# new rural home, need dedicated car and plow



## mtphoto (May 29, 2012)

Your help greatly appreciated. We just bought a rural home in Montana. We have a 1000 foot gravel driveway (mild slope with one short steeper section) that I would like to plow myself. The road leading up to the house is a private dirt road, about 2 miles long uphill. No extreme switchbacks. 

Both driveway and road have drop offs on the side where snow can be pushed. Other residents plow the road but I may have to occasionally since I sometimes leave very early in the morning.

I would like to buy a vehicle and plow and use it only for snow removal in the winter. I am thinking either a used pickup or a jeep wrangler? Would like to keep purchase cost in the $10,000 to $15,000 range.

Thanks


----------



## RLM (Jan 12, 2006)

Plowing gravel or dirt can be tough, especially until the ground freezes. Anything will work (either of your suggestions) for your drive, but your big question is the road, the other owners idea of plowed, timing, etc could be completly different from yours, and that is alot of road to cover with a Jeep. Personally if it were me I would look for a used 3/4 or 1 ton truck & buy the plow separate, just so you know it hasn't been beat on. 
Make sure you put "shoes" on your plow or use the pipe trick 
on here. Plan on taking it slow (very), use low 4wd to help keep you going slower. An inexperienced plowing driver ( im assuming), gravel & dirt, shoulders that drop off and switchbacks are not good combinations.


----------



## leon (Nov 18, 2008)

*plowing etc.*



mtphoto;1477149 said:


> Your help is greatly appreciated.
> 
> We just bought a rural home in Montana.
> 
> ...


Are you a railroader? do you work 
for the UP, BNSF or MRL?

I only ask because of your use of 
the word Switch Backs-which are 
referred to as a hairpin turn with 
racing and or streets on steep hills.

As you are a brand new home owner with your 
own unpaved driveway you have a bunch of issues.
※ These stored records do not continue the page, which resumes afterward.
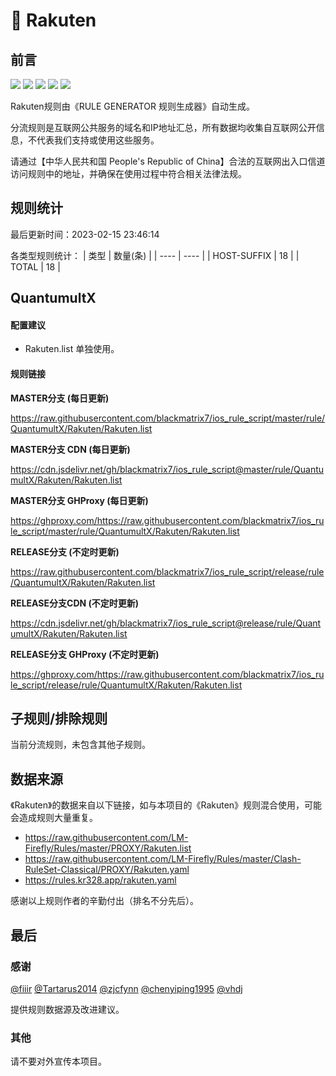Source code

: # 🧸 Rakuten

## 前言

![](https://shields.io/badge/-移除重复规则-ff69b4) ![](https://shields.io/badge/-DOMAIN与DOMAIN--SUFFIX合并-green) ![](https://shields.io/badge/-DOMAIN--SUFFIX间合并-critical) ![](https://shields.io/badge/-DOMAIN--SUFFIX与DOMAIN--KEYWORD合并-blue) ![](https://shields.io/badge/-IP--CIDR(6)合并-blueviolet) 

Rakuten规则由《RULE GENERATOR 规则生成器》自动生成。

分流规则是互联网公共服务的域名和IP地址汇总，所有数据均收集自互联网公开信息，不代表我们支持或使用这些服务。

请通过【中华人民共和国 People's Republic of China】合法的互联网出入口信道访问规则中的地址，并确保在使用过程中符合相关法律法规。

## 规则统计

最后更新时间：2023-02-15 23:46:14

各类型规则统计：
| 类型 | 数量(条)  | 
| ---- | ----  |
| HOST-SUFFIX | 18  | 
| TOTAL | 18  | 


## QuantumultX 

#### 配置建议
- Rakuten.list 单独使用。

#### 规则链接
**MASTER分支 (每日更新)**

https://raw.githubusercontent.com/blackmatrix7/ios_rule_script/master/rule/QuantumultX/Rakuten/Rakuten.list

**MASTER分支 CDN (每日更新)**

https://cdn.jsdelivr.net/gh/blackmatrix7/ios_rule_script@master/rule/QuantumultX/Rakuten/Rakuten.list

**MASTER分支 GHProxy (每日更新)**

https://ghproxy.com/https://raw.githubusercontent.com/blackmatrix7/ios_rule_script/master/rule/QuantumultX/Rakuten/Rakuten.list

**RELEASE分支 (不定时更新)**

https://raw.githubusercontent.com/blackmatrix7/ios_rule_script/release/rule/QuantumultX/Rakuten/Rakuten.list

**RELEASE分支CDN (不定时更新)**

https://cdn.jsdelivr.net/gh/blackmatrix7/ios_rule_script@release/rule/QuantumultX/Rakuten/Rakuten.list

**RELEASE分支 GHProxy (不定时更新)**

https://ghproxy.com/https://raw.githubusercontent.com/blackmatrix7/ios_rule_script/release/rule/QuantumultX/Rakuten/Rakuten.list

## 子规则/排除规则


当前分流规则，未包含其他子规则。

## 数据来源

《Rakuten》的数据来自以下链接，如与本项目的《Rakuten》规则混合使用，可能会造成规则大量重复。

- https://raw.githubusercontent.com/LM-Firefly/Rules/master/PROXY/Rakuten.list
- https://raw.githubusercontent.com/LM-Firefly/Rules/master/Clash-RuleSet-Classical/PROXY/Rakuten.yaml
- https://rules.kr328.app/rakuten.yaml


感谢以上规则作者的辛勤付出（排名不分先后）。

## 最后

### 感谢

[@fiiir](https://github.com/fiiir) [@Tartarus2014](https://github.com/Tartarus2014) [@zjcfynn](https://github.com/zjcfynn) [@chenyiping1995](https://github.com/chenyiping1995) [@vhdj](https://github.com/vhdj)

提供规则数据源及改进建议。

### 其他

请不要对外宣传本项目。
A used 4 wheel drive truck with or without a plow can 
have a lot of hidden issues- been there done that with 
a replacement transmission-and they can be very very 
expensive to repair.

For the money spent and the total utility of the 
plow equipment I would do it this way if you have 
15,000.00USD budgeted.

A new Kubota B3030 of John Deere equivalent with 
a year round cab and a front mounted snow blower-
loaded rear tires
rear snow chains

In as much as I hate the front mounts because they 
cost so much more than an equivalent Pronovost 
snow blower and are not as efficient as rear mounts.
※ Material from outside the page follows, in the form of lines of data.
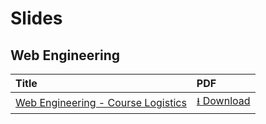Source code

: # Slides

## Web Engineering

| Title | PDF |
| :--- | :--- |
| [Web Engineering - Course Logistics](https://docs.google.com/presentation/d/1ymvB7ECe7JEWWW58lIUpq8uwDapbckSqcnResJXUmoM/edit) |  [⭳ Download](https://docs.google.com/presentation/d/1ymvB7ECe7JEWWW58lIUpq8uwDapbckSqcnResJXUmoM/export/pdf) |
The Kubota folks are always running zero percent 
sales for new tractors and equipment.

You have the ability to purchase an extended warranty for the B3030
and Kubota Insurance AND if the tractor is stolen, damaged or totally 
destroyed beyond use they will replace the unit completely.

OH and ditches are not very forgiving if the shoulders of the 
road are soft AND when you get four wheel drive truck stuck 
you will need a wrecker because the weight of the plow truck will prevent 
it from backing out of deep snow if it slides into it-been there done that.
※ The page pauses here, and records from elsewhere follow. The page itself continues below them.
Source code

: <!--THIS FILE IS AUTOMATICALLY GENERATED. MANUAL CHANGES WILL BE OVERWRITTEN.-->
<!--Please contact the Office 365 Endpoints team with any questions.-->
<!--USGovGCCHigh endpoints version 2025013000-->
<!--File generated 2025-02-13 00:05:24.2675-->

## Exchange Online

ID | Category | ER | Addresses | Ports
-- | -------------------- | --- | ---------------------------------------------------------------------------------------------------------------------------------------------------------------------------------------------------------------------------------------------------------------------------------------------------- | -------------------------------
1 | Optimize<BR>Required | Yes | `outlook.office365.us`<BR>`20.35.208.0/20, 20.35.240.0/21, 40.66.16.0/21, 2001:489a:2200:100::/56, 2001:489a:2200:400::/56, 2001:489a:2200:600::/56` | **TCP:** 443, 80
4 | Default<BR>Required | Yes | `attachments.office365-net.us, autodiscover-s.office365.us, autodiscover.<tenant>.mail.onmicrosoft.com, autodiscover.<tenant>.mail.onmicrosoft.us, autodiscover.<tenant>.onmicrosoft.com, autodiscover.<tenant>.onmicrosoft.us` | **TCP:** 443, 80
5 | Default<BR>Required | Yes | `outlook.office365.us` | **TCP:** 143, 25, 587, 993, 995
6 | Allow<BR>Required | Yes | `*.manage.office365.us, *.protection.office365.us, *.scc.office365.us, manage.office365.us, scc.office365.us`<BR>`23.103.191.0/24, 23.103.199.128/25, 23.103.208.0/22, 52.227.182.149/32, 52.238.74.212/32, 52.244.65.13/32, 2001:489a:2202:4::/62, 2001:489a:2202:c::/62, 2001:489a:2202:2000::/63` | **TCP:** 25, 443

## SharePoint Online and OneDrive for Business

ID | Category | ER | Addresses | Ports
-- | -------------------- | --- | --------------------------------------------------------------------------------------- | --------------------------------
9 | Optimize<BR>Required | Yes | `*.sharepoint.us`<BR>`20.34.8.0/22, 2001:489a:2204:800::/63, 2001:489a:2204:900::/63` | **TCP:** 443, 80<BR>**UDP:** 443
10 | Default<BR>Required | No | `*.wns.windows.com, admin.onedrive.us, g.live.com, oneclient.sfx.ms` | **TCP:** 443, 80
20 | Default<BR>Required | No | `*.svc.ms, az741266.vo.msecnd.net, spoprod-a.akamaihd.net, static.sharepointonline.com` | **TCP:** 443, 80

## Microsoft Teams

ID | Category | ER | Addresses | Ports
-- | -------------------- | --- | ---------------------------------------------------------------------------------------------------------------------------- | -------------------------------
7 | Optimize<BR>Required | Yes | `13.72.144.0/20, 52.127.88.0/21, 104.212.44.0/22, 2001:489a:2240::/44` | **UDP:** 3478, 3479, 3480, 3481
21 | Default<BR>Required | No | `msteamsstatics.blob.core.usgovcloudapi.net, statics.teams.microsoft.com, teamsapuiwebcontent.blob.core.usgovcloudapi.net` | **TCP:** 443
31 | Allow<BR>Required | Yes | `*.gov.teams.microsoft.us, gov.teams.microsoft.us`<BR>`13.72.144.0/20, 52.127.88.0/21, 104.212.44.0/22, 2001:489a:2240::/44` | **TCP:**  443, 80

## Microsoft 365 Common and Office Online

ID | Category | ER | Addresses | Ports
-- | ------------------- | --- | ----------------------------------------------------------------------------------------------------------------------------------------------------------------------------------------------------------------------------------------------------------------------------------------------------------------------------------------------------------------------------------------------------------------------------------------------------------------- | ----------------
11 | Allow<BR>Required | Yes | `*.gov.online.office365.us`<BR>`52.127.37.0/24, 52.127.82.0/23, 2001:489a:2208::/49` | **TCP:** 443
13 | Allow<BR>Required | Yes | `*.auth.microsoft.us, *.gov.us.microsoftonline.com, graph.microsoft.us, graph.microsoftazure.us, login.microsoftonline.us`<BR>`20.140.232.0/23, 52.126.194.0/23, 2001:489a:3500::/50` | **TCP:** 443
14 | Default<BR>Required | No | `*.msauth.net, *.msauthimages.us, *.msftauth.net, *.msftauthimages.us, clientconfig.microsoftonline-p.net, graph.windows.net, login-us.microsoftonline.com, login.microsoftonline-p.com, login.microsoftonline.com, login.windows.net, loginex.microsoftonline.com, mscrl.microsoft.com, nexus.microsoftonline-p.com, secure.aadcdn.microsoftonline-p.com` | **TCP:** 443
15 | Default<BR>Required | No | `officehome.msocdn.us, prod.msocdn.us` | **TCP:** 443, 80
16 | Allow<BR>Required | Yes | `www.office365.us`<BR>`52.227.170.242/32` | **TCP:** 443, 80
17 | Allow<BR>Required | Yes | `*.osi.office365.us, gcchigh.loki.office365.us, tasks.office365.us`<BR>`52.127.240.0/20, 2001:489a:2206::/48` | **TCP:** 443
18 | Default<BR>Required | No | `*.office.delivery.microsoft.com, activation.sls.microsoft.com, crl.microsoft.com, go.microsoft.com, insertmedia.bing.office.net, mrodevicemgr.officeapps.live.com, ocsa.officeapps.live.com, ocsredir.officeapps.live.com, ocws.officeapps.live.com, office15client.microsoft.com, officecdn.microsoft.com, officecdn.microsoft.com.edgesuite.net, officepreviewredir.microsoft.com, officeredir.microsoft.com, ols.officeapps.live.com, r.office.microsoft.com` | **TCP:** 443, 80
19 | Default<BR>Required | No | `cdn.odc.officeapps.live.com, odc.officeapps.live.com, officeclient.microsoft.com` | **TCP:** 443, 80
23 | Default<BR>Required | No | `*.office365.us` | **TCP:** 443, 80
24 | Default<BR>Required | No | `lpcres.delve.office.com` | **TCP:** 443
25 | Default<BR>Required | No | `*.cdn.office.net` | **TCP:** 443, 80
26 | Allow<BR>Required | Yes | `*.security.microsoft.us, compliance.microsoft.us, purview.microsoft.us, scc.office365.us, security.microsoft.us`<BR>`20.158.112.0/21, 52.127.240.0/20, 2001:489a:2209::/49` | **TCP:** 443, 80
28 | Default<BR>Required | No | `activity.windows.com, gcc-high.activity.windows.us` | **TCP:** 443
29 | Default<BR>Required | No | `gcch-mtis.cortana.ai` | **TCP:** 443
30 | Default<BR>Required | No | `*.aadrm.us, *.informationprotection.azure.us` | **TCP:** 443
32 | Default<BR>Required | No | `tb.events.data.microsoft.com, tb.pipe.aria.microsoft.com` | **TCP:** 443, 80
You should check on municipal auctions too as you may find a nice 
used loader and all you will need to invest in is a new snow pusher.


----------



## wizardsr (Aug 8, 2006)

LOL. Leon checking in! Gotta have a Kubota with a blower or else!  

And he'll be out there all freakin' day with that blower just to get out of his driveway... 

You do know there are other pieces of equipment out there that can move snow right... 

OP, have you called around to hire a contractor yet? 10-15k can hire someone to plow that for you for many years without the headaches, upkeep, insurance costs, etc. that come with having a vehicle sitting around just to plow a driveway. Thumbs Up


----------



## mtphoto (May 29, 2012)

This is an important issue for us and I appreciate all the comments. I have considered the tractor and blower option but concluded that it would take too long.

I have also looked into hiring someone and have someone lined up if needed. The Problem is there will be mornings when I HAVE TO GET OUT at 4 am and if it has snowed overnight, I cannot be stuck. This is why I have to be able to get out independently. I have considered options such as leaving a car at the bottom and having a snowmobile but this presents its own set of problems.

I have been looking at ads for 3/4 ton trucks.....good thing I have a few months to get this worked out.


----------



## leon (Nov 18, 2008)

*snow etc.*



wizardsr;1477554 said:


> LOL. Leon checking in! Gotta have a Kubota with a blower or else!
> 
> And he'll be out there all freakin' day with that blower just to get out of his driveway...
> 
> ...


----------



## LEVE (Dec 5, 2005)

I'm not going to snow on your parade. I'm no professional, but I'll put my tow cents worth in...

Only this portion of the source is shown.